For me, a lot of realizations or thoughts that I have cannot be translated into words properly without having fragments of the meaning taken out of it. To describe it in the form of words alone would be quite inaccurate. 

I think the simplest way I could phrase Ni is finding great meaning and significance in places or things that are usually overlooked. And often times these meanings are connected in some way shape or form, and are applicable to many seemingly unrelated realms of both objective and subjective reality.


----------



## Ashneversleeps (May 28, 2011)

Laymen's terms eh... it's like seeing external objects (or people) merely as the cover of a book, while being able to read* the pages beneath which impart the information about its composition, motivations, larger contexts etc.

* maybe receiving impressions is more accurate... it can be a picture book with transparent pages.


----------



## Peripatetic (Jul 17, 2012)

Here's the keys2cognition definition: introverted Intuiting (Ni) Receive "ah-ha" insights and realizations. Persue a greater level of awareness to transform who you are and how you think.
I agree mostly with what's been said, but but I would add, Ni (I think) has X-ray vision. Much like Plato's allegory of the cave, Ni looks past the appearance of things to the 'essence' of it. 

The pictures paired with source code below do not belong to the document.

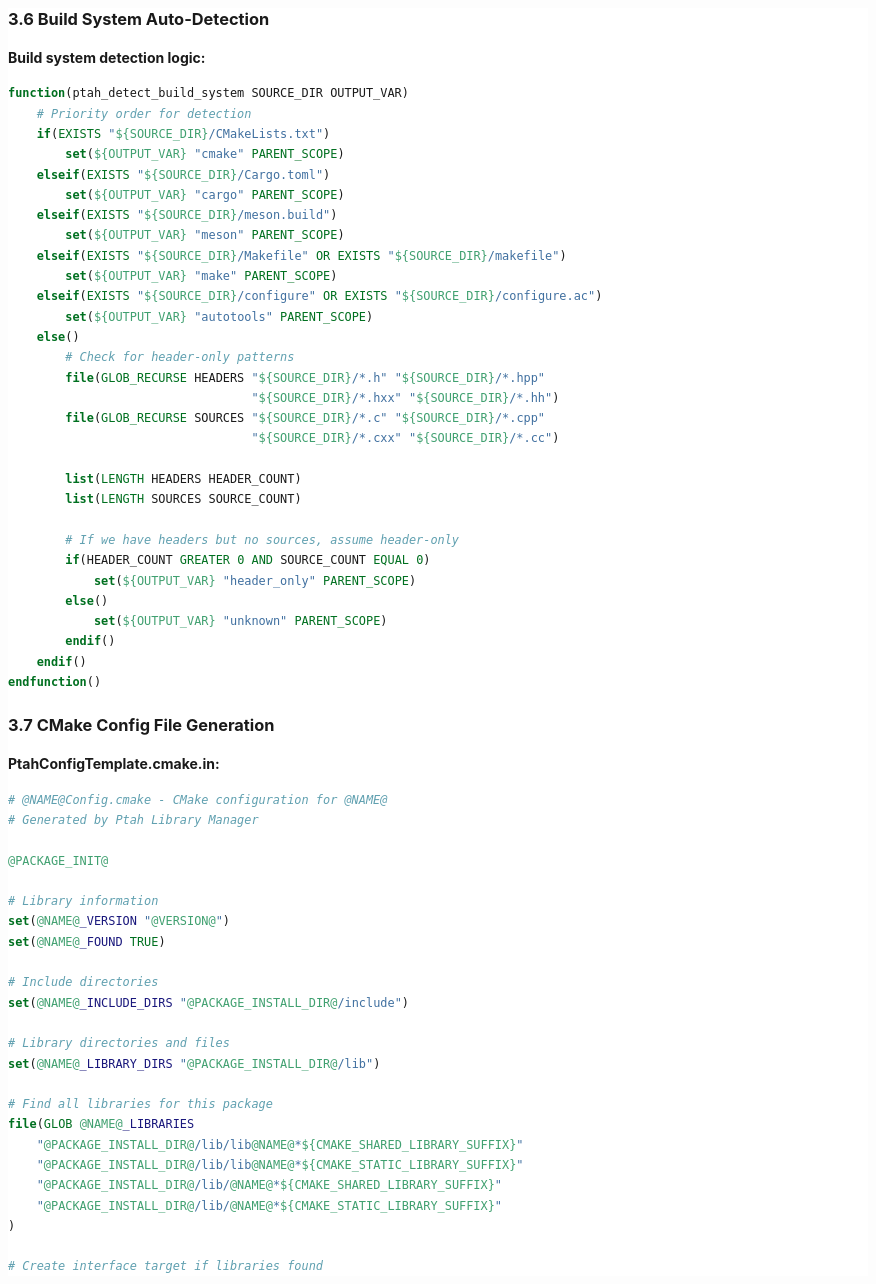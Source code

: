 ### 3.6 Build System Auto-Detection

**Build system detection logic:**
```cmake
function(ptah_detect_build_system SOURCE_DIR OUTPUT_VAR)
    # Priority order for detection
    if(EXISTS "${SOURCE_DIR}/CMakeLists.txt")
        set(${OUTPUT_VAR} "cmake" PARENT_SCOPE)
    elseif(EXISTS "${SOURCE_DIR}/Cargo.toml")
        set(${OUTPUT_VAR} "cargo" PARENT_SCOPE)
    elseif(EXISTS "${SOURCE_DIR}/meson.build")
        set(${OUTPUT_VAR} "meson" PARENT_SCOPE)
    elseif(EXISTS "${SOURCE_DIR}/Makefile" OR EXISTS "${SOURCE_DIR}/makefile")
        set(${OUTPUT_VAR} "make" PARENT_SCOPE)
    elseif(EXISTS "${SOURCE_DIR}/configure" OR EXISTS "${SOURCE_DIR}/configure.ac")
        set(${OUTPUT_VAR} "autotools" PARENT_SCOPE)
    else()
        # Check for header-only patterns
        file(GLOB_RECURSE HEADERS "${SOURCE_DIR}/*.h" "${SOURCE_DIR}/*.hpp" 
                                  "${SOURCE_DIR}/*.hxx" "${SOURCE_DIR}/*.hh")
        file(GLOB_RECURSE SOURCES "${SOURCE_DIR}/*.c" "${SOURCE_DIR}/*.cpp" 
                                  "${SOURCE_DIR}/*.cxx" "${SOURCE_DIR}/*.cc")
        
        list(LENGTH HEADERS HEADER_COUNT)
        list(LENGTH SOURCES SOURCE_COUNT)
        
        # If we have headers but no sources, assume header-only
        if(HEADER_COUNT GREATER 0 AND SOURCE_COUNT EQUAL 0)
            set(${OUTPUT_VAR} "header_only" PARENT_SCOPE)
        else()
            set(${OUTPUT_VAR} "unknown" PARENT_SCOPE)
        endif()
    endif()
endfunction()
```

### 3.7 CMake Config File Generation

**PtahConfigTemplate.cmake.in:**
```cmake
# @NAME@Config.cmake - CMake configuration for @NAME@
# Generated by Ptah Library Manager

@PACKAGE_INIT@

# Library information
set(@NAME@_VERSION "@VERSION@")
set(@NAME@_FOUND TRUE)

# Include directories
set(@NAME@_INCLUDE_DIRS "@PACKAGE_INSTALL_DIR@/include")

# Library directories and files
set(@NAME@_LIBRARY_DIRS "@PACKAGE_INSTALL_DIR@/lib")

# Find all libraries for this package
file(GLOB @NAME@_LIBRARIES 
    "@PACKAGE_INSTALL_DIR@/lib/lib@NAME@*${CMAKE_SHARED_LIBRARY_SUFFIX}"
    "@PACKAGE_INSTALL_DIR@/lib/lib@NAME@*${CMAKE_STATIC_LIBRARY_SUFFIX}"
    "@PACKAGE_INSTALL_DIR@/lib/@NAME@*${CMAKE_SHARED_LIBRARY_SUFFIX}"
    "@PACKAGE_INSTALL_DIR@/lib/@NAME@*${CMAKE_STATIC_LIBRARY_SUFFIX}"
)

# Create interface target if libraries found
```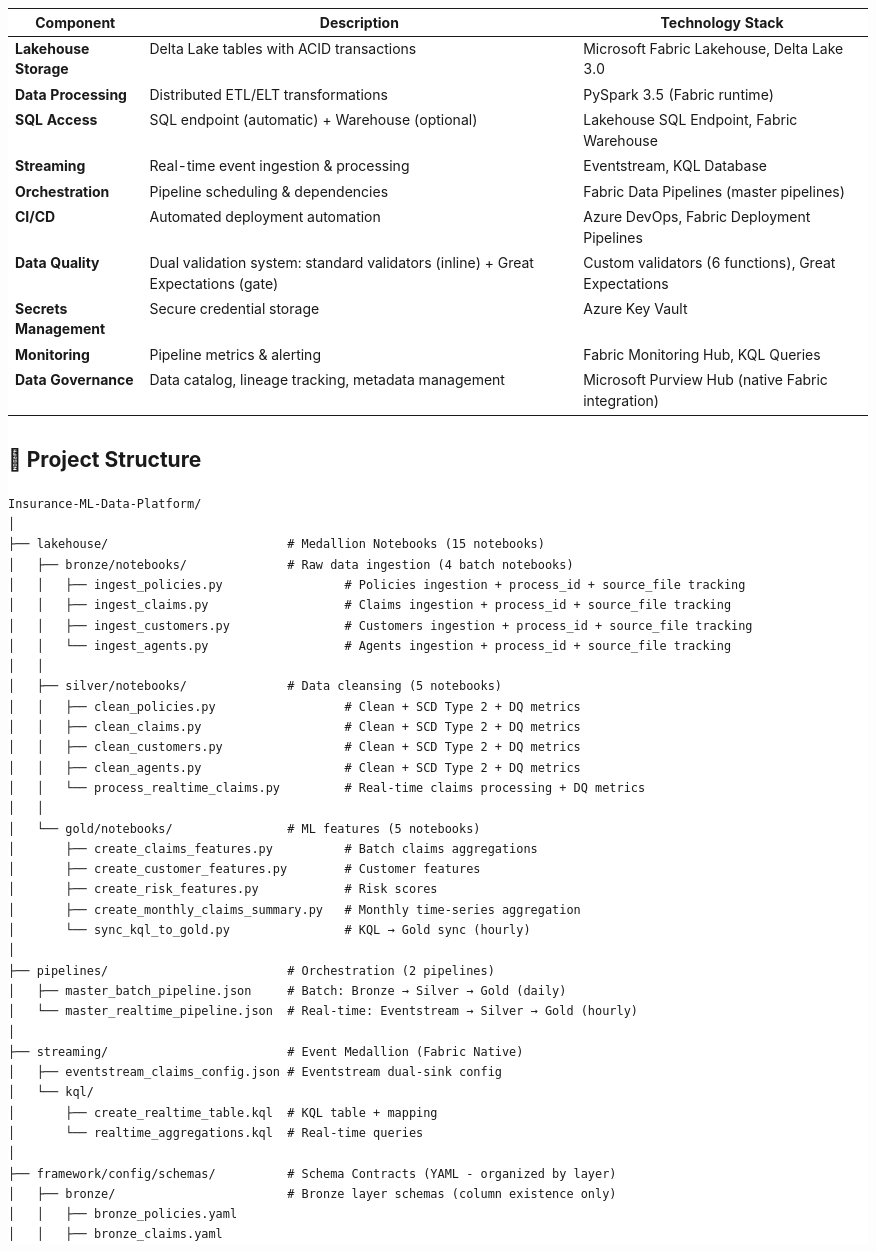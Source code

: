 | Component | Description | Technology Stack |
|-----------|-------------|------------------|
| **Lakehouse Storage** | Delta Lake tables with ACID transactions | Microsoft Fabric Lakehouse, Delta Lake 3.0 |
| **Data Processing** | Distributed ETL/ELT transformations | PySpark 3.5 (Fabric runtime) |
| **SQL Access** | SQL endpoint (automatic) + Warehouse (optional) | Lakehouse SQL Endpoint, Fabric Warehouse |
| **Streaming** | Real-time event ingestion & processing | Eventstream, KQL Database |
| **Orchestration** | Pipeline scheduling & dependencies | Fabric Data Pipelines (master pipelines) |
| **CI/CD** | Automated deployment automation | Azure DevOps, Fabric Deployment Pipelines |
| **Data Quality** | Dual validation system: standard validators (inline) + Great Expectations (gate) | Custom validators (6 functions), Great Expectations |
| **Secrets Management** | Secure credential storage | Azure Key Vault |
| **Monitoring** | Pipeline metrics & alerting | Fabric Monitoring Hub, KQL Queries |
| **Data Governance** | Data catalog, lineage tracking, metadata management | Microsoft Purview Hub (native Fabric integration) |

## 📂 Project Structure

```
Insurance-ML-Data-Platform/
│
├── lakehouse/                         # Medallion Notebooks (15 notebooks)
│   ├── bronze/notebooks/              # Raw data ingestion (4 batch notebooks)
│   │   ├── ingest_policies.py                 # Policies ingestion + process_id + source_file tracking
│   │   ├── ingest_claims.py                   # Claims ingestion + process_id + source_file tracking
│   │   ├── ingest_customers.py                # Customers ingestion + process_id + source_file tracking
│   │   └── ingest_agents.py                   # Agents ingestion + process_id + source_file tracking
│   │
│   ├── silver/notebooks/              # Data cleansing (5 notebooks)
│   │   ├── clean_policies.py                  # Clean + SCD Type 2 + DQ metrics
│   │   ├── clean_claims.py                    # Clean + SCD Type 2 + DQ metrics
│   │   ├── clean_customers.py                 # Clean + SCD Type 2 + DQ metrics
│   │   ├── clean_agents.py                    # Clean + SCD Type 2 + DQ metrics
│   │   └── process_realtime_claims.py         # Real-time claims processing + DQ metrics
│   │
│   └── gold/notebooks/                # ML features (5 notebooks)
│       ├── create_claims_features.py          # Batch claims aggregations
│       ├── create_customer_features.py        # Customer features
│       ├── create_risk_features.py            # Risk scores
│       ├── create_monthly_claims_summary.py   # Monthly time-series aggregation
│       └── sync_kql_to_gold.py                # KQL → Gold sync (hourly)
│
├── pipelines/                         # Orchestration (2 pipelines)
│   ├── master_batch_pipeline.json     # Batch: Bronze → Silver → Gold (daily)
│   └── master_realtime_pipeline.json  # Real-time: Eventstream → Silver → Gold (hourly)
│
├── streaming/                         # Event Medallion (Fabric Native)
│   ├── eventstream_claims_config.json # Eventstream dual-sink config
│   └── kql/
│       ├── create_realtime_table.kql  # KQL table + mapping
│       └── realtime_aggregations.kql  # Real-time queries
│
├── framework/config/schemas/          # Schema Contracts (YAML - organized by layer)
│   ├── bronze/                        # Bronze layer schemas (column existence only)
│   │   ├── bronze_policies.yaml
│   │   ├── bronze_claims.yaml
```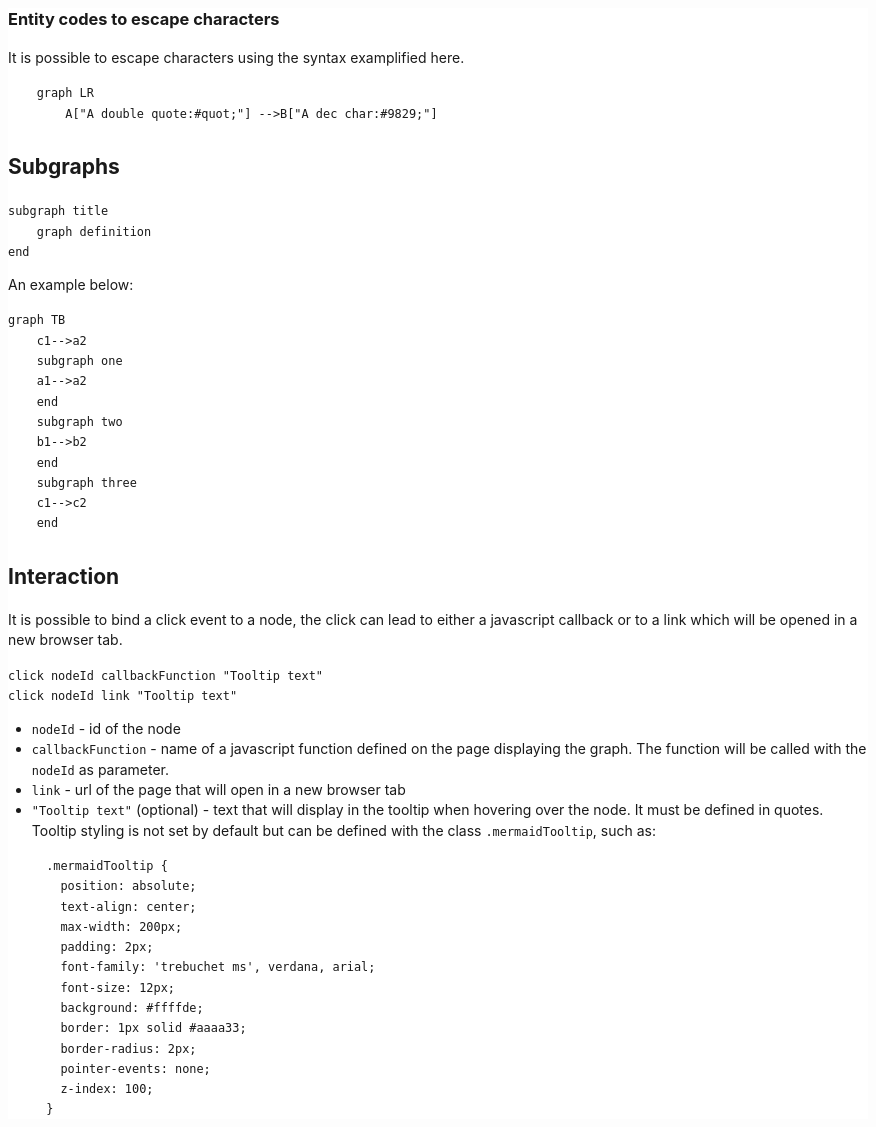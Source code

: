 ### Entity codes to escape characters

It is possible to escape characters using the syntax examplified here.

```mermaid
    graph LR
        A["A double quote:#quot;"] -->B["A dec char:#9829;"]
```

## Subgraphs

```
subgraph title
    graph definition
end
```

An example below:

```mermaid
graph TB
    c1-->a2
    subgraph one
    a1-->a2
    end
    subgraph two
    b1-->b2
    end
    subgraph three
    c1-->c2
    end
 ```


## Interaction

It is possible to bind a click event to a node, the click can lead to either a javascript callback or to a link which will be opened in a new browser tab.

```
click nodeId callbackFunction "Tooltip text"
click nodeId link "Tooltip text"
```

* `nodeId` - id of the node
* `callbackFunction` - name of a javascript function defined on the page displaying the graph. The function will be called with the `nodeId` as parameter.
* `link` - url of the page that will open in a new browser tab
* `"Tooltip text"` (optional) - text that will display in the tooltip when hovering over the node. It must be defined in quotes. Tooltip styling is not set by default but can be defined with the class `.mermaidTooltip`, such as:
  ```
    .mermaidTooltip {
      position: absolute;
      text-align: center;
      max-width: 200px;
      padding: 2px;
      font-family: 'trebuchet ms', verdana, arial;
      font-size: 12px;
      background: #ffffde;
      border: 1px solid #aaaa33;
      border-radius: 2px;
      pointer-events: none;
      z-index: 100;
    }
  ```
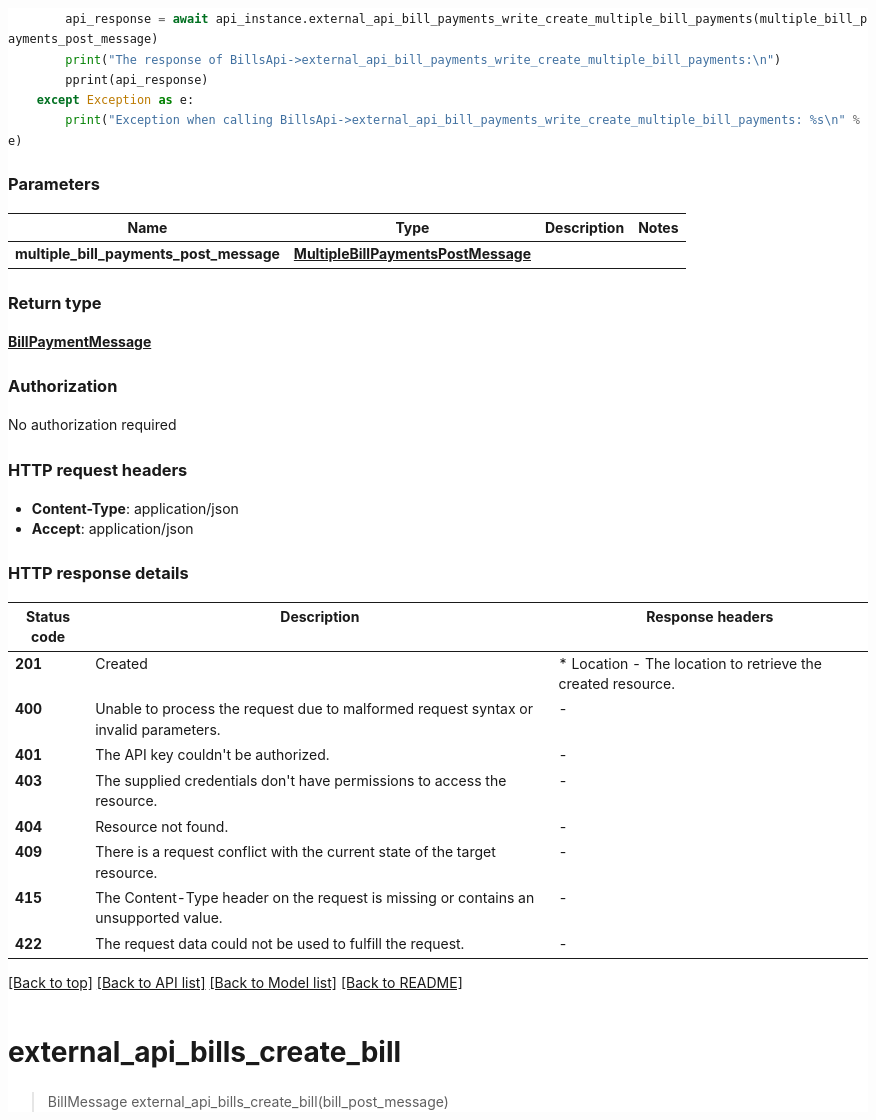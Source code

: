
 ```python
        api_response = await api_instance.external_api_bill_payments_write_create_multiple_bill_payments(multiple_bill_payments_post_message)
        print("The response of BillsApi->external_api_bill_payments_write_create_multiple_bill_payments:\n")
        pprint(api_response)
    except Exception as e:
        print("Exception when calling BillsApi->external_api_bill_payments_write_create_multiple_bill_payments: %s\n" % e)
```



### Parameters


Name | Type | Description  | Notes
------------- | ------------- | ------------- | -------------
 **multiple_bill_payments_post_message** | [**MultipleBillPaymentsPostMessage**](MultipleBillPaymentsPostMessage.md)|  | 

### Return type

[**BillPaymentMessage**](BillPaymentMessage.md)

### Authorization

No authorization required

### HTTP request headers

 - **Content-Type**: application/json
 - **Accept**: application/json

### HTTP response details

| Status code | Description | Response headers |
|-------------|-------------|------------------|
**201** | Created |  * Location - The location to retrieve the created resource. <br>  |
**400** | Unable to process the request due to malformed request syntax or invalid parameters. |  -  |
**401** | The API key couldn&#39;t be authorized. |  -  |
**403** | The supplied credentials don&#39;t have permissions to access the resource. |  -  |
**404** | Resource not found. |  -  |
**409** | There is a request conflict with the current state of the target resource. |  -  |
**415** | The Content-Type header on the request is missing or contains an unsupported value. |  -  |
**422** | The request data could not be used to fulfill the request. |  -  |

[[Back to top]](#) [[Back to API list]](../README.md#documentation-for-api-endpoints) [[Back to Model list]](../README.md#documentation-for-models) [[Back to README]](../README.md)

# **external_api_bills_create_bill**
> BillMessage external_api_bills_create_bill(bill_post_message)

The example already stated is good, motivations. Whenever I hear a persons reason for the 'why' of their action, I usually instantly and unconsciously look past that to find the lizard brain instinct at work. I tend to see beliefs and arguments as results of MBTI or personal experiences rather than unique derivations of free thought.

I don't know if any of that is Ni or just me.


----------



## nonnaci (Sep 25, 2011)

The one description that stuck is the perceptual aspect of Abductive reasoning - Wikipedia, the free encyclopedia without so much the reasoning part. i.e. the perception of the assumptions (Ni) that could have led to the visible observations (Se). A developed judging aux function would then account for the rapid "cutting" of the web of assumptions that led to a "reasonable" abduction.


----------



## Entropic (Jun 15, 2012)

Ashcancowgirl said:


> Laymen's terms eh... it's like seeing external objects (or people) merely as the cover of a book, while being able to read* the pages beneath which impart the information about its composition, motivations, larger contexts etc.
> 
> * maybe receiving impressions is more accurate... it can be a picture book with transparent pages.


What about this: You're like Super-man with X-ray vision so while you can only see the cover of the book you can also x-ray your way through the entire book itself, deriving content of what the book is like by simply looking at the cover.


----------



## Functianalyst (Jul 23, 2009)

BooksandButterflies said:


> *My si and ni are pretty close. I just wondered if someone could better explain ni for me? Thanks!*:kitteh:


There are some simple definitions *here*:


> Ni – If you did not even notice the apple tree this there, but instead go a sense that the orchards around will soon be cut down and replaced with a housing development, you have experienced Ni.
> 
> Vs
> 
> Si – You look at the apple tree and immediately recall an image of an apple tree you’ve seen before and you were then become aware of the feel of autumn in the air and remember being in an apple orchard picking apples.


-And-

*here*:



> Si and Ni are both more focused and involve a perception of “one thing at a time.” This gives the behavior a sequential appearance, with a sense of beginning, middle and end. With Si, the sequence is often logistical in nature and based on the past. Ni is based on a vision for the future, and the focus is on what steps to take next.


----------



## SharkT00th (Sep 5, 2012)

Ne and Ni are more similar than they are different. 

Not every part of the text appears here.